The nonlinear and stochastic relationship between noise covariance parameter values and state estimator performance makes optimal filter tuning a very challenging problem. Popular optimization-based tuning approaches can easily get trapped in local minima, leading to poor noise parameter identification and suboptimal state estimation. Recently, black box techniques based on Bayesian optimization with Gaussian processes (GPBO) have been shown to overcome many of these issues, using normalized estimation error squared (NEES) and normalized innovation error (NIS) statistics to derive cost functions for Kalman filter auto-tuning. While reliable noise parameter estimates are obtained in many cases, GPBO solutions obtained with these conventional cost functions do not always converge to optimal filter noise parameters and lack robustness to parameter ambiguities in time-discretized system models.
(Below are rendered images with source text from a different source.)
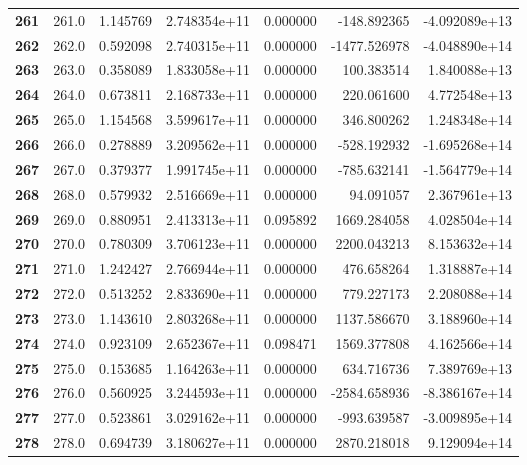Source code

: \documentclass{report}[12pt]
\begin{document}
\begin{center}
\begin{tabular}{lrrrrrr}
\textbf{261 } &          261.0 &   1.145769 &  2.748354e+11 &    0.000000 &  -148.892365 & -4.092089e+13 \\
\textbf{262 } &          262.0 &   0.592098 &  2.740315e+11 &    0.000000 & -1477.526978 & -4.048890e+14 \\
\textbf{263 } &          263.0 &   0.358089 &  1.833058e+11 &    0.000000 &   100.383514 &  1.840088e+13 \\
\textbf{264 } &          264.0 &   0.673811 &  2.168733e+11 &    0.000000 &   220.061600 &  4.772548e+13 \\
\textbf{265 } &          265.0 &   1.154568 &  3.599617e+11 &    0.000000 &   346.800262 &  1.248348e+14 \\
\textbf{266 } &          266.0 &   0.278889 &  3.209562e+11 &    0.000000 &  -528.192932 & -1.695268e+14 \\
\textbf{267 } &          267.0 &   0.379377 &  1.991745e+11 &    0.000000 &  -785.632141 & -1.564779e+14 \\
\textbf{268 } &          268.0 &   0.579932 &  2.516669e+11 &    0.000000 &    94.091057 &  2.367961e+13 \\
\textbf{269 } &          269.0 &   0.880951 &  2.413313e+11 &    0.095892 &  1669.284058 &  4.028504e+14 \\
\textbf{270 } &          270.0 &   0.780309 &  3.706123e+11 &    0.000000 &  2200.043213 &  8.153632e+14 \\
\textbf{271 } &          271.0 &   1.242427 &  2.766944e+11 &    0.000000 &   476.658264 &  1.318887e+14 \\
\textbf{272 } &          272.0 &   0.513252 &  2.833690e+11 &    0.000000 &   779.227173 &  2.208088e+14 \\
\textbf{273 } &          273.0 &   1.143610 &  2.803268e+11 &    0.000000 &  1137.586670 &  3.188960e+14 \\
\textbf{274 } &          274.0 &   0.923109 &  2.652367e+11 &    0.098471 &  1569.377808 &  4.162566e+14 \\
\textbf{275 } &          275.0 &   0.153685 &  1.164263e+11 &    0.000000 &   634.716736 &  7.389769e+13 \\
\textbf{276 } &          276.0 &   0.560925 &  3.244593e+11 &    0.000000 & -2584.658936 & -8.386167e+14 \\
\textbf{277 } &          277.0 &   0.523861 &  3.029162e+11 &    0.000000 &  -993.639587 & -3.009895e+14 \\
\textbf{278 } &          278.0 &   0.694739 &  3.180627e+11 &    0.000000 &  2870.218018 &  9.129094e+14 \\

\end{tabular}
\end{center}
\end{document}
This paper addresses these issues by making two main contributions. First, we show that NIS and NEES errors are only chi-squared distributed for tuned estimators. As a result, chi-square tests are not sufficient to ensure that an estimator has been correctly tuned. We use this to extend the familiar consistency tests for NIS and NEES to penalize if the distribution is not chi-squared distributed. Second, this cost measure is applied within a Student-t processes Bayesian Optimization (TPBO) to achieve robust estimator performance for time discretized state space models. The robustness, accuracy, and reliability of our approach are illustrated on classical state estimation problems.